Cyber threats are more sophisticated than ever.
Passwords?
They're outdated and can be cracked in a minute.
Cyber criminals are intercepting SMS codes and bypassing authentication apps.
While businesses invest in network security, they often overlook the front door, the login.
Ubico believes the future is passwordless.
Ubiquis offer unparalleled protection against phishing for individuals, SMBs, and enterprises.
They deliver a fast, frictionless experience that users love.
Ubico is offering N2K followers a limited buy one
get one offer. Visit ubico.com slash N2K to unlock this deal. That's Y-U-B-I-C-O.
Say no to modern cyber threats. Upgrade your security today. A
fishing campaign targets nearly 12,000 GitHub repositories, the Blacklock Ransomware group
is one to watch, a federal judge orders reinstatement of workers at CISA. Over 100 car dealership websites suffer a supply chain
attack and HealthCat breaches Jaguar Land Rover. Researchers uncover a major vulnerability affecting
RSA encryption keys. A life insurance company notifies 355,000 individuals of a December
2024 data breach. A researcher releases a decrypter for Akira Rensomeware. A new mapping database aims to help NGOs and high-risk individuals find security tools.
Tim Starks from CyberScoop joins me with news that trade groups worry over renewal of a vital cyber law.
And a fundamental shift of our understanding of hash tables.
It's Monday, March 17, 2025.
I'm Dave Fittner and this is your CyberWire Intel Briefing. Thanks for joining us here today.

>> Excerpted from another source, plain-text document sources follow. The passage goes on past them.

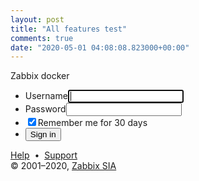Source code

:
 ```yaml
---
layout: post
title: "All features test"
comments: true
date: "2020-05-01 04:08:08.823000+00:00"
---
```






<!DOCTYPE html>
<html>
	<head>
		<meta http-equiv="X-UA-Compatible" content="IE=Edge"/>
		<meta charset="utf-8" />
		<meta name="viewport" content="width=device-width, initial-scale=1">
		<meta name="Author" content="Zabbix SIA" />
		<title>Zabbix docker: Zabbix</title>
		<link rel="icon" href="favicon.ico">
		<link rel="apple-touch-icon-precomposed" sizes="76x76" href="assets/img/apple-touch-icon-76x76-precomposed.png">
		<link rel="apple-touch-icon-precomposed" sizes="120x120" href="assets/img/apple-touch-icon-120x120-precomposed.png">
		<link rel="apple-touch-icon-precomposed" sizes="152x152" href="assets/img/apple-touch-icon-152x152-precomposed.png">
		<link rel="apple-touch-icon-precomposed" sizes="180x180" href="assets/img/apple-touch-icon-180x180-precomposed.png">
		<link rel="icon" sizes="192x192" href="assets/img/touch-icon-192x192.png">
		<meta name="csrf-token" content=""/>
		<meta name="msapplication-TileImage" content="assets/img/ms-tile-144x144.png">
		<meta name="msapplication-TileColor" content="#d40000">
		<meta name="msapplication-config" content="none"/>
<link rel="stylesheet" type="text/css" href="assets/styles/blue-theme.css" />
<style type="text/css">.na-bg, .na-bg input[type="radio"]:checked + label, .na-bg:before, .flh-na-bg, .status-na-bg { background-color: #97AAB3 }
.info-bg, .info-bg input[type="radio"]:checked + label, .info-bg:before, .flh-info-bg, .status-info-bg { background-color: #7499FF }
.warning-bg, .warning-bg input[type="radio"]:checked + label, .warning-bg:before, .flh-warning-bg, .status-warning-bg { background-color: #FFC859 }
.average-bg, .average-bg input[type="radio"]:checked + label, .average-bg:before, .flh-average-bg, .status-average-bg { background-color: #FFA059 }
.high-bg, .high-bg input[type="radio"]:checked + label, .high-bg:before, .flh-high-bg, .status-high-bg { background-color: #E97659 }
.disaster-bg, .disaster-bg input[type="radio"]:checked + label, .disaster-bg:before, .flh-disaster-bg, .status-disaster-bg { background-color: #E45959 }

</style><script>var PHP_TZ_OFFSET = 10800,PHP_ZBX_FULL_DATE_TIME = "Y-m-d H:i:s";</script><script src="js/browsers.js"></script>
</head>
<body lang="en">
<output class="msg-global-footer msg-warning" id="msg-global-footer"></output>
<main><div class="server-name">Zabbix docker</div><div class="signin-container"><div class="signin-logo"></div><form method="post" action="index.php" accept-charset="utf-8" aria-label="Sign in"><ul><li><label for="name">Username</label><input type="text" id="name" name="name" value="" maxlength="255" autofocus="autofocus"></li><li><label for="password">Password</label><input type="password" id="password" name="password" value="" maxlength="255"></li><li><input type="checkbox" id="autologin" name="autologin" value="1" class="checkbox-radio" checked="checked"><label for="autologin"><span></span>Remember me for 30 days</label></li><li><button type="submit" id="enter" name="enter" value="Sign in">Sign in</button></li></ul></form></div><div class="signin-links"><a target="_blank" class="grey link-alt" href="https://www.zabbix.com/documentation/4.4/">Help</a>&nbsp;&nbsp;•&nbsp;&nbsp;<a target="_blank" class="grey link-alt" href="https://www.zabbix.com/support">Support</a></div></main><footer role="contentinfo">&copy; 2001&ndash;2020, <a class="grey link-alt" target="_blank" href="https://www.zabbix.com/">Zabbix SIA</a></footer></body>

Happy St. Patrick's Day for those who celebrate.
It is always great to have you with us.
A phishing campaign has targeted nearly 12,000 GitHub repositories with fake security alert issues, tricking developers into authorizing
a malicious OAuth app called GitSecurityApp.

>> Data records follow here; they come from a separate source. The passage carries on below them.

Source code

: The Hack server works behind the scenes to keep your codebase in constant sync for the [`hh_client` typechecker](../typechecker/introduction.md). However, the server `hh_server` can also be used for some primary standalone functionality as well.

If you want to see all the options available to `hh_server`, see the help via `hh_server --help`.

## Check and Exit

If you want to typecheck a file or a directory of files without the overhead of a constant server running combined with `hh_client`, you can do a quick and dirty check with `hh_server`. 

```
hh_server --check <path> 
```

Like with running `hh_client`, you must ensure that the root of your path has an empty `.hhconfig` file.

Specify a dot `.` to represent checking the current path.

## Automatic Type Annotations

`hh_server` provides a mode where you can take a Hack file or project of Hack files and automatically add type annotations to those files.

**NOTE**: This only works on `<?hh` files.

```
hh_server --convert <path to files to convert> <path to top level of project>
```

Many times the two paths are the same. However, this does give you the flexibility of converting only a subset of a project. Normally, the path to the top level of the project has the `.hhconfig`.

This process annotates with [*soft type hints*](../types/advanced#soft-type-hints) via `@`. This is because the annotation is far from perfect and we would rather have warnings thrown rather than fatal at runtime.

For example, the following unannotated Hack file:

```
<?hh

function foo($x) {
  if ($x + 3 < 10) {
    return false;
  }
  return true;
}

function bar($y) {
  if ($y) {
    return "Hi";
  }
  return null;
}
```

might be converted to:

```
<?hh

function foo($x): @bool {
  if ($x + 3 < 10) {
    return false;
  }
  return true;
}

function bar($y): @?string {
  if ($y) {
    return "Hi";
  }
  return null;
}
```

The fake alerts claim suspicious activity was detected from Iceland, urging users to
update passwords and enable two-factor authentication.
However, all links lead to an OAuth authorization page that grants attackers
full access to repositories, user profiles, discussions, and workflows. The attack, first
spotted by researcher Luke4M, is ongoing, though GitHub appears to be responding. Users
who mistakenly authorize the app should revoke access in GitHub settings, check for unexpected
GitHub actions and rotate credentials. The malicious campaign directs stolen credentials
to sites hosted on Render. Developers should remain vigilant against such phishing attempts.

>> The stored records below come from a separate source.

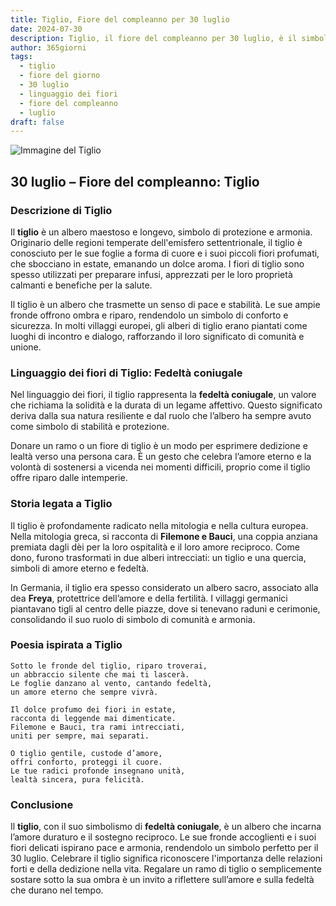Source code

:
 ```yaml
---
title: Tiglio, Fiore del compleanno per 30 luglio
date: 2024-07-30
description: Tiglio, il fiore del compleanno per 30 luglio, è il simbolo di Fedeltà coniugale. Scopri il suo significato unico, le storie affascinanti e la poesia che celebra la sua bellezza.
author: 365giorni
tags:
  - tiglio
  - fiore del giorno
  - 30 luglio
  - linguaggio dei fiori
  - fiore del compleanno
  - luglio
draft: false
---
```


![Immagine del Tiglio](https://cdn.pixabay.com/photo/2020/06/28/18/30/linde-5350285_1280.jpg)


## 30 luglio – Fiore del compleanno: Tiglio

### Descrizione di Tiglio

Il **tiglio** è un albero maestoso e longevo, simbolo di protezione e armonia. Originario delle regioni temperate dell'emisfero settentrionale, il tiglio è conosciuto per le sue foglie a forma di cuore e i suoi piccoli fiori profumati, che sbocciano in estate, emanando un dolce aroma. I fiori di tiglio sono spesso utilizzati per preparare infusi, apprezzati per le loro proprietà calmanti e benefiche per la salute.

Il tiglio è un albero che trasmette un senso di pace e stabilità. Le sue ampie fronde offrono ombra e riparo, rendendolo un simbolo di conforto e sicurezza. In molti villaggi europei, gli alberi di tiglio erano piantati come luoghi di incontro e dialogo, rafforzando il loro significato di comunità e unione.

### Linguaggio dei fiori di Tiglio: Fedeltà coniugale

Nel linguaggio dei fiori, il tiglio rappresenta la **fedeltà coniugale**, un valore che richiama la solidità e la durata di un legame affettivo. Questo significato deriva dalla sua natura resiliente e dal ruolo che l’albero ha sempre avuto come simbolo di stabilità e protezione.

Donare un ramo o un fiore di tiglio è un modo per esprimere dedizione e lealtà verso una persona cara. È un gesto che celebra l’amore eterno e la volontà di sostenersi a vicenda nei momenti difficili, proprio come il tiglio offre riparo dalle intemperie.

### Storia legata a Tiglio

Il tiglio è profondamente radicato nella mitologia e nella cultura europea. Nella mitologia greca, si racconta di **Filemone e Bauci**, una coppia anziana premiata dagli dèi per la loro ospitalità e il loro amore reciproco. Come dono, furono trasformati in due alberi intrecciati: un tiglio e una quercia, simboli di amore eterno e fedeltà.

In Germania, il tiglio era spesso considerato un albero sacro, associato alla dea **Freya**, protettrice dell’amore e della fertilità. I villaggi germanici piantavano tigli al centro delle piazze, dove si tenevano raduni e cerimonie, consolidando il suo ruolo di simbolo di comunità e armonia.

### Poesia ispirata a Tiglio

```
Sotto le fronde del tiglio, riparo troverai,  
un abbraccio silente che mai ti lascerà.  
Le foglie danzano al vento, cantando fedeltà,  
un amore eterno che sempre vivrà.

Il dolce profumo dei fiori in estate,  
racconta di leggende mai dimenticate.  
Filemone e Bauci, tra rami intrecciati,  
uniti per sempre, mai separati.

O tiglio gentile, custode d’amore,  
offri conforto, proteggi il cuore.  
Le tue radici profonde insegnano unità,  
lealtà sincera, pura felicità.
```

### Conclusione

Il **tiglio**, con il suo simbolismo di **fedeltà coniugale**, è un albero che incarna l’amore duraturo e il sostegno reciproco. Le sue fronde accoglienti e i suoi fiori delicati ispirano pace e armonia, rendendolo un simbolo perfetto per il 30 luglio. Celebrare il tiglio significa riconoscere l'importanza delle relazioni forti e della dedizione nella vita. Regalare un ramo di tiglio o semplicemente sostare sotto la sua ombra è un invito a riflettere sull’amore e sulla fedeltà che durano nel tempo.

The Blacklock Ransomware Group has attacked over 40 organizations in early 2025, making it one of the most active Ransomware-as-a-Service operators.
Targeting construction, real estate, IT service providers, and government agencies, the group employs fast encryption and leak sites for extortion.
Using Golang for cross-platform attacks, Blacklock leverages ChaCha20 and RSA OAEP encryption.
Emerging from the rebranded El Dorado Group, it recruits key players
known as Traffers to aid attacks. Organizations should enhance their
cybersecurity measures to combat this growing ransomware threat.
A U.S. federal judge temporarily blocked the Trump administration's effort to fire thousands
of federal employees, including over 400 from the Department of Homeland Security and 130
from the Cybersecurity and Infrastructure Security Agency, CISA.
Judge James Bredar ordered reinstatement by March 17, pending a lawsuit by 20 state attorneys
general.
Concerns over cybersecurity and national security have emerged, with experts warning that mass
layoffs weaken defenses.
The White House called the ruling's judicial overreach.
DHS contractors, like penetration tester Christopher Chenoweth, reported terminations affecting
Red Team operations.
CISA denied laying off its Red Team, stating contract changes were made for efficiency.
The Office of Personnel Management and the Department of Government Efficiency, DOGE,
have not commented on the firings.
Over 100 car dealership websites were compromised in a supply chain attack after threat actors
infected LES Automotive, a shared video service.
The attackers deployed the click-fix technique, tricking users into executing malicious commands
via fake reCAPTCHA prompts.
This method, increasingly used by cybercriminals, has spread information stealers and malware.
Security researcher Randy McCoyn found the attack distributing SectoRat via PowerShell.
The injected JavaScript contained Russian comments suggesting dynamic script manipulation.
Microsoft recently warned of similar attacks in hospitality.
Elsewhere in the automotive world, the Hellcat ransomware group
breached Jaguar Land Rover using stolen Atlassian JIRA credentials, exposing 700 internal documents
and employee data on hacking forums. The threat actor Ray claimed responsibility, while another
hacker APTS leaked an additional 350 gigabytes of sensitive data.
The stolen information includes development logs, tracking data, and proprietary source code,
raising concerns over intellectual property theft and potential targeted attacks.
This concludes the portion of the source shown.